Jako prawnik rozpocząłbym natomiast od wstępnej weryfikacji oferty pod kątem podstawowych informacji o nieruchomości, a mianowicie: czy jest ona przedmiotem własności czy też innego prawa rzeczowego (np. użytkowania wieczystego itp.), kto jest zbywcą i jakiego rodzaju tytuł prawny do nieruchomości mu przysługuje oraz czy nieruchomość nie jest obciążona prawami osób trzecich. W dalszej kolejności, zależnie od rodzaju transakcji (nabycie zabudowanej nieruchomości, umowa deweloperska), warto byłoby uzyskać informacje o administracyjno-prawnych uwarunkowaniach dotyczących nieruchomości (np. informację o przepisach dotyczących zagospodarowania przestrzennego).
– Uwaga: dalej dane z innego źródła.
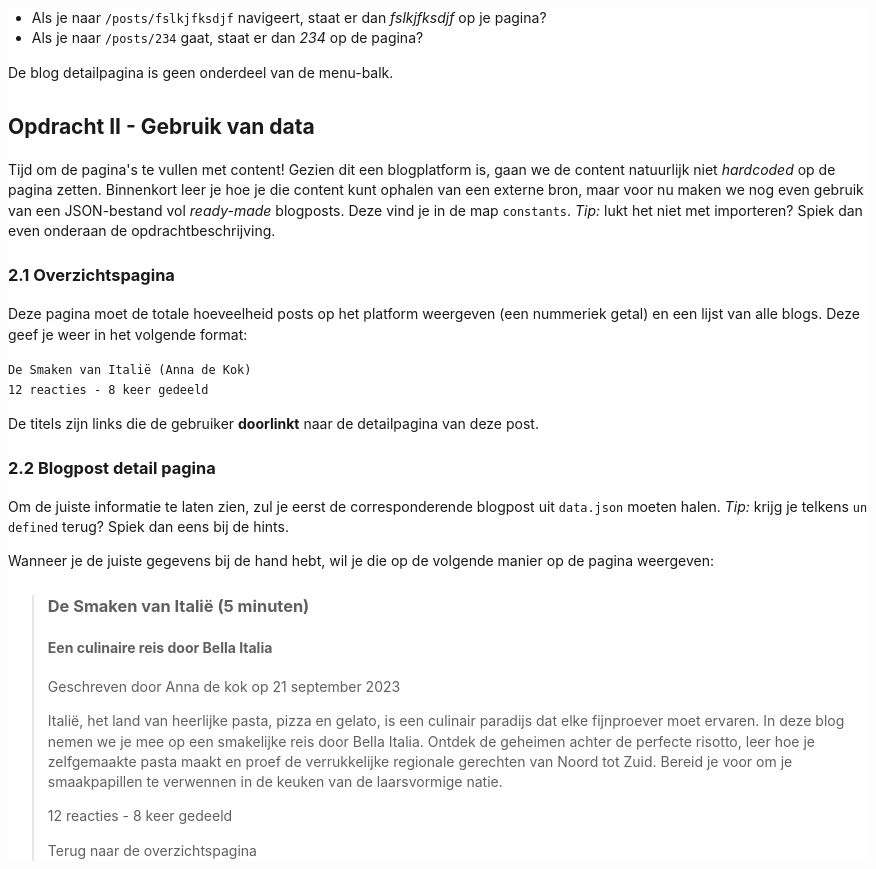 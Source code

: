 * Als je naar `/posts/fslkjfksdjf` navigeert, staat er dan _fslkjfksdjf_ op je pagina?
* Als je naar `/posts/234` gaat, staat er dan _234_ op de pagina?

De blog detailpagina is geen onderdeel van de menu-balk.

## Opdracht II - Gebruik van data

Tijd om de pagina's te vullen met content! Gezien dit een blogplatform is, gaan we de content natuurlijk niet
_hardcoded_ op de pagina zetten. Binnenkort leer je hoe je die content kunt ophalen van een externe bron, maar voor nu
maken we nog even gebruik van een JSON-bestand vol _ready-made_ blogposts. Deze vind je in de map `constants`. _Tip:_
lukt het niet met importeren? Spiek dan even onderaan de opdrachtbeschrijving.

### 2.1 Overzichtspagina

Deze pagina moet de totale hoeveelheid posts op het platform weergeven (een nummeriek getal) en een lijst van alle
blogs. Deze geef je weer in het volgende format:

```
De Smaken van Italië (Anna de Kok)
12 reacties - 8 keer gedeeld
```

De titels zijn links die de gebruiker **doorlinkt** naar de detailpagina van deze post.

### 2.2 Blogpost detail pagina

Om de juiste informatie te laten zien, zul je eerst de corresponderende blogpost uit `data.json` moeten halen. _Tip:_
krijg je telkens `undefined` terug? Spiek dan eens bij de hints.

Wanneer je de juiste gegevens bij de hand hebt, wil je die op de volgende manier op de pagina weergeven:

>
> ### De Smaken van Italië (5 minuten)
> #### Een culinaire reis door Bella Italia
> Geschreven door Anna de kok op 21 september 2023
>
> Italië, het land van heerlijke pasta, pizza en gelato, is een culinair paradijs dat elke fijnproever moet ervaren. In
> deze blog nemen we je mee op een smakelijke reis door Bella Italia. Ontdek de geheimen achter de perfecte risotto, leer
> hoe je zelfgemaakte pasta maakt en proef de verrukkelijke regionale gerechten van Noord tot Zuid. Bereid je voor om je
> smaakpapillen te verwennen in de keuken van de laarsvormige natie.
>
> 12 reacties - 8 keer gedeeld
>
> Terug naar de overzichtspagina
Przed podjęciem decyzji zasadne jest także odpowiedzieć sobie na pytanie, kto będzie zarządzał nieruchomością podczas naszej nieobecności, a także uzyskać informacje o podatkowych konsekwencjach nabycia i posiadania nieruchomości za granicą.
Jakie są główne...
Archiwum Rzeczpospolitej to wygodna wyszukiwarka archiwalnych tekstów opublikowanych na łamach dziennika od 1993 roku. Unikalne źródło wiedzy o Polsce i świecie, wzbogacone o perspektywę ekonomiczną i prawną.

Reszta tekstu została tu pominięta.